PROBLEM DETAILS -> If a line below contains the string "geometry", return that line.

Stored data entries:
▬▬▬▬▬▬▬▬▬▬

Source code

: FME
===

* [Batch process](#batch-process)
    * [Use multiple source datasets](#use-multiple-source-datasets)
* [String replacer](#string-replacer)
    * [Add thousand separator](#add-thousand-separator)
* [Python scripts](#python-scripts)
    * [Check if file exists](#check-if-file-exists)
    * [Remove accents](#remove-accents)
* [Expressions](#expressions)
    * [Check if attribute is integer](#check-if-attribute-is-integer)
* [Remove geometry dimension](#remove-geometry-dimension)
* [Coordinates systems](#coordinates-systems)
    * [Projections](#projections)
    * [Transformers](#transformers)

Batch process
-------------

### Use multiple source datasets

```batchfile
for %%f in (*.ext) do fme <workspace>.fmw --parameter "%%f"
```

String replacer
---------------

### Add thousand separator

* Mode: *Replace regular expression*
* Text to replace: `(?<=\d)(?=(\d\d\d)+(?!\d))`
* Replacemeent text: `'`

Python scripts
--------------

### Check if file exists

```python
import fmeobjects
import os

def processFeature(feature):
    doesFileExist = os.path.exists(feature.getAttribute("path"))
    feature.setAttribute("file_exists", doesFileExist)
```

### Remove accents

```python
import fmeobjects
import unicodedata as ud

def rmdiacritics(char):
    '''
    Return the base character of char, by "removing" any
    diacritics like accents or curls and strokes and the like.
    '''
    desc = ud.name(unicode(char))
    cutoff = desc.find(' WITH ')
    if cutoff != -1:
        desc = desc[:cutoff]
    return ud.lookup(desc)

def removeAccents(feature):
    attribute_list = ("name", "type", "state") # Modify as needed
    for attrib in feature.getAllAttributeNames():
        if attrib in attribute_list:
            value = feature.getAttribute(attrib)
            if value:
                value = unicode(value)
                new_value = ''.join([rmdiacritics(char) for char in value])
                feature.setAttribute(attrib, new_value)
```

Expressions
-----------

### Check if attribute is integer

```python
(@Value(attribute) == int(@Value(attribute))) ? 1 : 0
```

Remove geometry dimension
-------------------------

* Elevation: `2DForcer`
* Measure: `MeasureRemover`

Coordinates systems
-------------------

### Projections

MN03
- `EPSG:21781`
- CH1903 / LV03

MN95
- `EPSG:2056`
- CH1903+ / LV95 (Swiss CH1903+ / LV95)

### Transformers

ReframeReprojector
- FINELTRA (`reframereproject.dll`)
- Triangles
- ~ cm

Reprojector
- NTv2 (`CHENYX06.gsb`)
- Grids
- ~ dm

▬▬▬▬▬▬▬▬▬▬

OUTPUT BELOW ->
* [Remove geometry dimension](#remove-geometry-dimension)
Remove geometry dimension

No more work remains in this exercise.